De kern van het economische vraagstuk zijn de Duitsche schulden, in het bijzonder aan Frankrijk en België, waaromtrent men opnieuw spreekt over een moratorium, terwijl zelfs de musschen op de daken tjilpen, dat Duitschland niet meer kàn betalen. Waarom heeft de Fransche politiek door Herriot en zijn medewerkers te roepen in de plaats van Tardieu, die er zich wat op liet voorstaan, dat hij zoo min van toegeven wilde weten als Poincaré, waarom heeft zij een slag òm naar links gedaan? Omdat Jean inziet, dat hij er allengs even beroerd voor komt te staan als Johann in Duitschland, als John in Engeland, en als Jan in Holland, hoewel deze laatste gelukkig niet den roes der overwinningsdronkenschap heeft gekend. Ook in Frankrijk is de werkloosheid opgekomen en even snel gegroeid als het milliarden-tekort op de staatsbegrooting. Van moratorium tot moratorium, van herziening van Duitschlands schuldenlast, te Versailles door waanzinnig geworden overwinnaars opgelegd, tot herziening, komt dit groote land, inwendig verscheurd door partijstrijd, tot de eerlijke erkenning, dat het niet langer kàn betalen, en zich door vroegere betalingen heeft geruïneerd. Zijn crediteuren worden gedwongen de redelijkheid van dit ‘wij kunnen niet!’ te erkennen. Althans Engeland schijnt tot die erkenning bereid. In dit opzicht hangt alles af van de Vereenigde Staten, aller volken groote
| |
| |
crediteur. Maar wat zou deze machtige schuldeischer kunnen doen, die zelf nu zoozeer in de penarie zit, dat men haast medelijden krijgt met dezen zedenprediker in de wereldpolitiek, die zich zoo gaarne het voorbeeld anderer volken achtte in arbeid, welvaart door arbeid, en nieuwe economische beginselen. Wat kunnen de Vereenigde Staten, die nu ook reeds niet meer weten welken Heilige aan te roepen om redding uit zoo hoogen nood, doen als de Europeesche volken, noodgedwongen, het Russische voorbeeld volgen en de spons halen over de lei, waarop hun schulden aan ‘Jonathan’ opgeteld staan? Waar is de deurwaarder en diens ‘sterke arm’, die de Europeesche schuldenaars met hun huishoudinkje van, 't is waar ver ‘boven hun stand’ aangeschaft oorlogsmateriaal, op straat zal zetten? Gij zegt, dat Soviët-Rusland, door de schulden van de Czaristische regeering te verloochenen, een eind heeft gemaakt aan zijn economisch samenleven met het kapitalistische deel der wereld, en aan het heerschende stelsel den eersten stoot heeft toegebracht? Wel, met den versregel van Voltaire kan men daarvan misschien opnieuw zeggen: ‘C'est du Nord aujourd'hui que nous vient la lumière.’ Duitschland is onmachtig zijn schulden te betalen aan Frankrijk en België eerst, aan andere volken daarna. Maar met de snelheid, waarmee ook de schuldeischende volken op den economischen ondergang toesnellen, is het volgen van Ruslands voorbeeld, althans wat de oorlogsschulden betreft, een vraag van tijd, en misschien een uitgang naar de redding.
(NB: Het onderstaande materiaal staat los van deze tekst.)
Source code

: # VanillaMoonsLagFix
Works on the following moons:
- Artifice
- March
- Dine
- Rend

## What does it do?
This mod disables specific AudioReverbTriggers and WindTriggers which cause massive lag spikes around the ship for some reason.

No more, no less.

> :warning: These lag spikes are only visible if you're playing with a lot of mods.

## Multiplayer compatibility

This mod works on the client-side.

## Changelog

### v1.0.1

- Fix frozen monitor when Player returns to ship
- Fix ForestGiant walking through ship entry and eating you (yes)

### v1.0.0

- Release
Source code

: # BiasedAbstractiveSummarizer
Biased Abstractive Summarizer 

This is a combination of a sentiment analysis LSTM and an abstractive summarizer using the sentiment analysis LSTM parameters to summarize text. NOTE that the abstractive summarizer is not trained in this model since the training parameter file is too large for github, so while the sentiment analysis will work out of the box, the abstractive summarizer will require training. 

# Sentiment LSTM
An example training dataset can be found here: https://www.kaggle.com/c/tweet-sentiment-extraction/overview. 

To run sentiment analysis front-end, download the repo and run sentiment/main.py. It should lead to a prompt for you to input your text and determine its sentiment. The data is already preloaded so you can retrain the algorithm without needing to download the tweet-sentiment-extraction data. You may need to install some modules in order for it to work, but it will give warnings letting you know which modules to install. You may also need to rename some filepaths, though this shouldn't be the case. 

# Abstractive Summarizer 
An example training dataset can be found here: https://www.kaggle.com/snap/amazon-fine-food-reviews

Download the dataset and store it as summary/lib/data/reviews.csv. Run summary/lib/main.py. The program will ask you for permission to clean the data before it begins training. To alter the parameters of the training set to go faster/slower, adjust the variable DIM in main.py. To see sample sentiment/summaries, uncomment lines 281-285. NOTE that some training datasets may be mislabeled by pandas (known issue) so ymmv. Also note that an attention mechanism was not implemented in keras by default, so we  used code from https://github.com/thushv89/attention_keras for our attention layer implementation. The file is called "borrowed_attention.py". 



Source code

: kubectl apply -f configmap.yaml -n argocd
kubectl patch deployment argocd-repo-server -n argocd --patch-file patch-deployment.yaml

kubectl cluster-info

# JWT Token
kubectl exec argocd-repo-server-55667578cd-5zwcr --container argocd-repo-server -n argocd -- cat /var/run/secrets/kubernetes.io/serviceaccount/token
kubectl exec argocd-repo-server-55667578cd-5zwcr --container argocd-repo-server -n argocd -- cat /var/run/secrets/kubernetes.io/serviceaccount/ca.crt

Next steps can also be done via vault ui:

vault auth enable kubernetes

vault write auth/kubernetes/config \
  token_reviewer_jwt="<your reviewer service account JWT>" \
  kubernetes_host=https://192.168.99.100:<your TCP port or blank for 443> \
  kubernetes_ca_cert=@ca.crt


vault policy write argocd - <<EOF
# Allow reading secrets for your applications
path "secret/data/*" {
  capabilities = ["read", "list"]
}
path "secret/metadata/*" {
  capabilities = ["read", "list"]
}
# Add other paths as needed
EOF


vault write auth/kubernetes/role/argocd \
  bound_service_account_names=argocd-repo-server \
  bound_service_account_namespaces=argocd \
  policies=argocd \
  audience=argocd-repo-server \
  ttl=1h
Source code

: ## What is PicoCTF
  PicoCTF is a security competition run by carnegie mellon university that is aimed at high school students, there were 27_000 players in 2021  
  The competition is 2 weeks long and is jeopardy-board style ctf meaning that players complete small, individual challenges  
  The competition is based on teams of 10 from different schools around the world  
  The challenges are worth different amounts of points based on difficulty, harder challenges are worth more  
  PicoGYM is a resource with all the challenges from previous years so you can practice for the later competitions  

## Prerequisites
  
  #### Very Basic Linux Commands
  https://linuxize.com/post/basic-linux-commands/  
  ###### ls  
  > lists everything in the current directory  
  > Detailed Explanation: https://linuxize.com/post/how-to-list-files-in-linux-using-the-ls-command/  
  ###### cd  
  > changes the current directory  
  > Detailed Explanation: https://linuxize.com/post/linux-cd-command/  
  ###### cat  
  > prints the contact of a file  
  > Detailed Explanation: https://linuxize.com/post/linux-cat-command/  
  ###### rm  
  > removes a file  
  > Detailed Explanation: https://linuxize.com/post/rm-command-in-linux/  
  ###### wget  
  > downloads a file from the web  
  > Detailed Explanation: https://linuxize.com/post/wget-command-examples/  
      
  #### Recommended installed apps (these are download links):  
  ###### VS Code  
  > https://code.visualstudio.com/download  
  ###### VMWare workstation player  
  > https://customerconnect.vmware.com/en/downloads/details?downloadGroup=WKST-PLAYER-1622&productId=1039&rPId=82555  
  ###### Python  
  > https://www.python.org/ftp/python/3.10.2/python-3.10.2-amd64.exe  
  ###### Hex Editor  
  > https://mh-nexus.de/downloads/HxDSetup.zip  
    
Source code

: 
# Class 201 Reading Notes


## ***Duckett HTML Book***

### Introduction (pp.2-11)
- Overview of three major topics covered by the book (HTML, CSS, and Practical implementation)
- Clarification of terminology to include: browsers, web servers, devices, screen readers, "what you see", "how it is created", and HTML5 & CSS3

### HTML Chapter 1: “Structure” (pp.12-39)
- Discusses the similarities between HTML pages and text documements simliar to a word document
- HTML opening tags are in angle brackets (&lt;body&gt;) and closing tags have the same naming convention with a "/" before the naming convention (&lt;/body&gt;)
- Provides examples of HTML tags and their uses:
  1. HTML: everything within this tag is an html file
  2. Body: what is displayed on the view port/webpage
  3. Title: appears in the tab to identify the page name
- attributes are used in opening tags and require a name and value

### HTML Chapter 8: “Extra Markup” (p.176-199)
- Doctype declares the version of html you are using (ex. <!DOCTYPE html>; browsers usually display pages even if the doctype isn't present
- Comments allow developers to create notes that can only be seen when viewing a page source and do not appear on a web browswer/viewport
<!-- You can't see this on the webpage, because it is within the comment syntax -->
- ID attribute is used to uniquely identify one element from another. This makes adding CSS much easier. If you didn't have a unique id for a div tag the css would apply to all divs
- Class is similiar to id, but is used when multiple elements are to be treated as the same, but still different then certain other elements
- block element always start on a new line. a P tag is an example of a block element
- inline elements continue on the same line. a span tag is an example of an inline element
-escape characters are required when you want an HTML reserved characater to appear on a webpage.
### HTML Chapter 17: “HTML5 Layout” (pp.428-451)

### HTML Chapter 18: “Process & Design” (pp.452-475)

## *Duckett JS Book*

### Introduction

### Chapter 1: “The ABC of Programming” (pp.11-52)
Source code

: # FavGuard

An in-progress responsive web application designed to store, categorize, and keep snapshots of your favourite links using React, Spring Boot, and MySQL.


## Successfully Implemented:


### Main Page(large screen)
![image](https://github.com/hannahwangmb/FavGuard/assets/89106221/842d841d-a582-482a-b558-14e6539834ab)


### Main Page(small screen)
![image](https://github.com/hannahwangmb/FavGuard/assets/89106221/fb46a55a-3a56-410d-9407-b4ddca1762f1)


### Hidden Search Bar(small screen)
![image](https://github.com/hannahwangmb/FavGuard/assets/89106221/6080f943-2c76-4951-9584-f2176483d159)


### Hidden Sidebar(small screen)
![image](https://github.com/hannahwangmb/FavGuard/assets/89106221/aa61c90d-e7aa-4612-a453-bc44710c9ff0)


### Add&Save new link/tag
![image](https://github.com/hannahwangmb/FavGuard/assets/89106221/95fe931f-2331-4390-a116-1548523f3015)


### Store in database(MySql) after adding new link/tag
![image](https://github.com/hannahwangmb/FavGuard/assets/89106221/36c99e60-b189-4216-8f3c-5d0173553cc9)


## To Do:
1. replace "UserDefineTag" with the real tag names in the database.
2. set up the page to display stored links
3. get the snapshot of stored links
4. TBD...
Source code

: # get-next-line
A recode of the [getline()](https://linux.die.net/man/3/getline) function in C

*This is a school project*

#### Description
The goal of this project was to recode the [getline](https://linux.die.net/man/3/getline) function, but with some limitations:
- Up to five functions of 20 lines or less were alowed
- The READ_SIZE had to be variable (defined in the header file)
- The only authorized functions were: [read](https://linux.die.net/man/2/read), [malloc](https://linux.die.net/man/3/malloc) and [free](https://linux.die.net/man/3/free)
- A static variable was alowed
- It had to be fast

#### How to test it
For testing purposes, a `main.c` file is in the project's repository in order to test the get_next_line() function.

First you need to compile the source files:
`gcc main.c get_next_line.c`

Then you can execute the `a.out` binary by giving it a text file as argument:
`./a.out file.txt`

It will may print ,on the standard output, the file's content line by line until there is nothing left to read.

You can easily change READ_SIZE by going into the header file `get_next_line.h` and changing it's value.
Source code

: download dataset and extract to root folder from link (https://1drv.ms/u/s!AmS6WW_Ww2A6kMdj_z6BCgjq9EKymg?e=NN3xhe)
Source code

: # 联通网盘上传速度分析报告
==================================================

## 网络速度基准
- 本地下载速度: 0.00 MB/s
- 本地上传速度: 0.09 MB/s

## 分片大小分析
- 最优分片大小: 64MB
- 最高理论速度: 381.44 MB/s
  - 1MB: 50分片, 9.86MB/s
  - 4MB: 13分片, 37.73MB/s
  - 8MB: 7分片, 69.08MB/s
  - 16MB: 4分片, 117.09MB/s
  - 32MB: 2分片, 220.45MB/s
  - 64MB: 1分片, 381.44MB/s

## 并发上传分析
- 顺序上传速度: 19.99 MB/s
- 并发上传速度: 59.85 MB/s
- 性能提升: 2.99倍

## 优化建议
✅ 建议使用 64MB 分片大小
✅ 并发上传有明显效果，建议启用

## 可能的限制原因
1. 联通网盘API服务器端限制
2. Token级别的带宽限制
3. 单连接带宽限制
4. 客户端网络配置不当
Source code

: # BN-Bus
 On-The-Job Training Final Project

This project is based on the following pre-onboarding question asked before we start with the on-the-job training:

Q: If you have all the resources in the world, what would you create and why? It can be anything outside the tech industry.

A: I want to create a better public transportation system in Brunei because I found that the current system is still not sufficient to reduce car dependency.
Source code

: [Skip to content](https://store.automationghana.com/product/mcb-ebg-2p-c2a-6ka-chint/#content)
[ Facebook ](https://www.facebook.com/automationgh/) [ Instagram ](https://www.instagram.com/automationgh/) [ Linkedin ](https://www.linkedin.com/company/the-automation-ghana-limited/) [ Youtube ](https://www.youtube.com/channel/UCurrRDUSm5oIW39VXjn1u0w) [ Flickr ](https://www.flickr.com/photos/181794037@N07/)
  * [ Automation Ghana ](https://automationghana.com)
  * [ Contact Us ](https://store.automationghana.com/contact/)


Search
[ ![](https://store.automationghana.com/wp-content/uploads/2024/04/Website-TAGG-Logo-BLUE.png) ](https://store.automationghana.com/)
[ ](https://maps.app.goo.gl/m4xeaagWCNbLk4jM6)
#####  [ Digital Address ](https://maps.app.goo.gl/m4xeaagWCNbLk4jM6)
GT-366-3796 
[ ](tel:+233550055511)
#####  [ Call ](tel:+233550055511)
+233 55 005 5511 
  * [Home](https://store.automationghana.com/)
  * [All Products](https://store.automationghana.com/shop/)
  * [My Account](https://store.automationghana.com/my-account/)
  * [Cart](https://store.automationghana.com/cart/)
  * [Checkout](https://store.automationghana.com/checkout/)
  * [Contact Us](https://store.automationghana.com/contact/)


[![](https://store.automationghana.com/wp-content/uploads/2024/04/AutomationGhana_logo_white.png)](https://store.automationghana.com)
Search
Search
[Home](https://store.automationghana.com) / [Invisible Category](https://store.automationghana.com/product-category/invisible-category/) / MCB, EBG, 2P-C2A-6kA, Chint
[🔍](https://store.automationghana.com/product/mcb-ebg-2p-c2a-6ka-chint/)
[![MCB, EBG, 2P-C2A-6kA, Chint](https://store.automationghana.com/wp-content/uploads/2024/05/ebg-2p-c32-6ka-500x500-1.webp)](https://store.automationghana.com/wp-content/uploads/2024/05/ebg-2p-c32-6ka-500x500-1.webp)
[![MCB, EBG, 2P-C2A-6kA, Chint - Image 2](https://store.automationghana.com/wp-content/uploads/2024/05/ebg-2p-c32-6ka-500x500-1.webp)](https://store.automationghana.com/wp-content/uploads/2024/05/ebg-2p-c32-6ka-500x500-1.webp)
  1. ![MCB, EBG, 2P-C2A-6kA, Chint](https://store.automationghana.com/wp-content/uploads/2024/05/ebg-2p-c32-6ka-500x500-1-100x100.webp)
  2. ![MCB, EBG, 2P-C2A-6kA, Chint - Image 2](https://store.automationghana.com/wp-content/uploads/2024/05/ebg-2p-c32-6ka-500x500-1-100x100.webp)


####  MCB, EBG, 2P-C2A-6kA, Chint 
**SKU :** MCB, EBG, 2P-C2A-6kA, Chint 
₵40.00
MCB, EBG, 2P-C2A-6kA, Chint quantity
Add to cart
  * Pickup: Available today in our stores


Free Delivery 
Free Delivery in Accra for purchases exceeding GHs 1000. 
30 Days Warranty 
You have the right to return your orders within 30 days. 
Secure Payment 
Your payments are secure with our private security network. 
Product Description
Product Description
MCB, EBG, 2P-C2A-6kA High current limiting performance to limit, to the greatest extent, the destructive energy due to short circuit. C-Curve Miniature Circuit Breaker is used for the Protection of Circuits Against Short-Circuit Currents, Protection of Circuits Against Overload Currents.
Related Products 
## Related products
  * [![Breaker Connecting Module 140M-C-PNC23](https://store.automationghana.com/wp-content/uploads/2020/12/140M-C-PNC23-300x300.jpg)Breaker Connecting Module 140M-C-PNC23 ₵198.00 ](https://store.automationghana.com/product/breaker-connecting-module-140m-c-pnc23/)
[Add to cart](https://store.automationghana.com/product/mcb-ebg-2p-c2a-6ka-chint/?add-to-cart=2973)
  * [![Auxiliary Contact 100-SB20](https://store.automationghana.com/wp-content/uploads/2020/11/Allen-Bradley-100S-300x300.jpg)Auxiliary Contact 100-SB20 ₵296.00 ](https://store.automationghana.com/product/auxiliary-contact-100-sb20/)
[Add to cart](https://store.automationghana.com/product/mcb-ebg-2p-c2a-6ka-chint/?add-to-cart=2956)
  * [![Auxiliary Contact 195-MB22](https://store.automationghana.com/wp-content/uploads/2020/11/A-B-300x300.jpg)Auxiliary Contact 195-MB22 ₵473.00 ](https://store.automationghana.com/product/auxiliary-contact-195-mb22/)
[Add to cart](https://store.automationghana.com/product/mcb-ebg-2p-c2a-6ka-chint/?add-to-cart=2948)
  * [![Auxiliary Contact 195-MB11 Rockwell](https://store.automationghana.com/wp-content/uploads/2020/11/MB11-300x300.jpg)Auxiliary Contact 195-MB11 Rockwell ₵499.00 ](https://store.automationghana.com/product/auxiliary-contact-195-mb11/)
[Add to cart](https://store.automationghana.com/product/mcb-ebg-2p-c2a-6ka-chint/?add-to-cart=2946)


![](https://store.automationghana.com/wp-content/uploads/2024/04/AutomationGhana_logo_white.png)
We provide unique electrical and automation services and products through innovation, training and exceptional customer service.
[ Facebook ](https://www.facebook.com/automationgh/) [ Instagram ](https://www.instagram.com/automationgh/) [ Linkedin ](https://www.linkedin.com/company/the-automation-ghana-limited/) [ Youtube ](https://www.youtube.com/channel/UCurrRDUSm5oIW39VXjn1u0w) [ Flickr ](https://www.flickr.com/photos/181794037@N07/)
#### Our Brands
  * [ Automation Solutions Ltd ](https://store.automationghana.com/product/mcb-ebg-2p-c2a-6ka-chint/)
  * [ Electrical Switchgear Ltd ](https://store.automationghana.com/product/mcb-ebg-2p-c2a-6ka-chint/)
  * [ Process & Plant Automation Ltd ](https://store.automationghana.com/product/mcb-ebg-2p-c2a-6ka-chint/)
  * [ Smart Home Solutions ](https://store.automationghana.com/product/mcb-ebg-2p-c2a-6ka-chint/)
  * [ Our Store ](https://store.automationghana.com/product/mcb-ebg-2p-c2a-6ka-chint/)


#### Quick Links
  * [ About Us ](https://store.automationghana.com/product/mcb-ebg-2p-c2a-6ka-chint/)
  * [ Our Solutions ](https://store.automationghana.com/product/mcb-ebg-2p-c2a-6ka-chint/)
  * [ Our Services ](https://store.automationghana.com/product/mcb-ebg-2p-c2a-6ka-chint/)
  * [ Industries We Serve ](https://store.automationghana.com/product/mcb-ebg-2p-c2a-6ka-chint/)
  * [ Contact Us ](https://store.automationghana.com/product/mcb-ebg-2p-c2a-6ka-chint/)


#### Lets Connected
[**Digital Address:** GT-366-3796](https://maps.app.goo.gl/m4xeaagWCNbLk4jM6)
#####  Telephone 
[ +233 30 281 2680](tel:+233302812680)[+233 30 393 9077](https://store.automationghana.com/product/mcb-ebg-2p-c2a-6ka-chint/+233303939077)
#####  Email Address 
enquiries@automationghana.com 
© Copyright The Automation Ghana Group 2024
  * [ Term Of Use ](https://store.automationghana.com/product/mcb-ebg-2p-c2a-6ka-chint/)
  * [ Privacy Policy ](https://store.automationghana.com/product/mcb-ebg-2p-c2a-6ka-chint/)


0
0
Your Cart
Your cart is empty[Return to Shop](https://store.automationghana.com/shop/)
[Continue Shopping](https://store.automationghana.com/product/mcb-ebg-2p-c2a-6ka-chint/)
Reeds uit de ‘Manchester Guardian’ de vrees, dat er groote kans is, dat Duitschland, indien men het niet gauw kwijtschelding der herstelbetalingen schenkt, ook genoodzaakt zal worden zijn commercieele schulden te ontkennen. De Zwitsersche Bondspresident Motta, die de economische conferentie te Lausanne opende, wees er op, dat de waarde van den internationalen handel thans nog slechts de helft, misschien minder bedraagt van die van begin 1929 en er ter wereld 20 à 25 millioen werkloozen, getal sinds '29 meer dan verdubbeld, worden geteld. Goedkeuring van de Vereenigde Staten of niet: de meerderheid bij de Conferentie van Lausanne schijnt wel geneigd Duitschlands onmacht om te betalen als vast staand te aanvaarden. Doch niemand durft het initiatief te nemen om tot Noord-Amerika te zeggen: ‘Wij
| |
| |
betalen u oòk niet. Immers ook wij kùnnen niet.’ De meeste Europeesche staatslieden zijn tegenover Noord-Amerika vóór het ‘zachte lijntje’. ‘Een financieel Europeesch front tegen Amerika?’ Als zij maar durfden. Maar het ongeluk der volken is, dat hun leiders, voor zooveel zij verantwoordelijkheid dragen, het ‘mieux vaut douceur’ toepassen, en den berekenenden Amerikaanschen financier gevoelig achten voor een gemeenschappelijk pleidooi, dat ‘broeder Jonathans’ gevoelig hart zachter kan stemmen. Zij denken er niet aan, dat er oòk mannen in de Vereenigde Staten zijn, die gaarne zouden zien, dat de publieke opinie in hun land voor een voldongen feit werd gesteld, zooals de Soviët-mannen in Rusland den moed hadden om het odium der wereld te trotseeren door eens en voor goed een streep te halen door de schulden van het Czaristische systeem. En ten slotte, naar wat men zoo over het tegenwoordige Soviët-Rusland leest, zijn de volken in die wijde wereld er nu toch niet zooveel slechter aan toe dan onder het bestuur van ‘Vadertje Czaar’. Engeland is bereid zijn vorderingen op Duitschland op te geven - het ziet in, dat het toch onzinnig is nog langer op eenige betaling er van te hopen, en de publieke opinie is daar, naar het schijnt, voor de schrapping - mits de overige volken hetzelfde doen.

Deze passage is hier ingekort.